*** Begin section ***

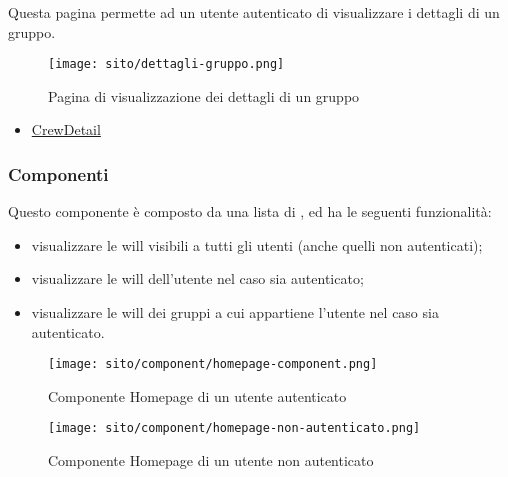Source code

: Questa pagina permette ad un utente autenticato di visualizzare i dettagli di un gruppo. 
\begin{figure}[H] 
    \centerline{\texttt{[image: sito/dettagli-gruppo.png]}} 
    \caption{Pagina di visualizzazione dei dettagli di un gruppo}
\end{figure}
\begin{itemize}
    \item \hyperref[par:CrewDetail]{CrewDetail}
\end{itemize}

\subsubsection{Componenti}
\label{par:HomepageComponent}
Questo componente è composto da una lista di , ed ha le seguenti funzionalità: 
\begin{itemize}
    \item visualizzare le \gls{will} visibili a tutti gli utenti (anche quelli non autenticati);
    \item visualizzare le \gls{will} dell'utente nel caso sia autenticato;
    \item visualizzare le \gls{will} dei gruppi a cui appartiene l'utente nel caso sia autenticato.
\end{itemize}

\begin{figure}[H] 
    \centering 
    \texttt{[image: sito/component/homepage-component.png]} 
    \caption{Componente Homepage di un utente autenticato}
\end{figure}

\begin{figure}[H] 
    \centering 
    \texttt{[image: sito/component/homepage-non-autenticato.png]} 
    \caption{Componente Homepage di un utente non autenticato}
\end{figure}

*** End section ***

What to do: Copy every line of the material in which the word "utente" occurs.

Result:
: Questa pagina permette ad un utente autenticato di visualizzare i dettagli di un gruppo. 
    \item visualizzare le \gls{will} dell'utente nel caso sia autenticato;
    \item visualizzare le \gls{will} dei gruppi a cui appartiene l'utente nel caso sia autenticato.
    \caption{Componente Homepage di un utente autenticato}
    \caption{Componente Homepage di un utente non autenticato}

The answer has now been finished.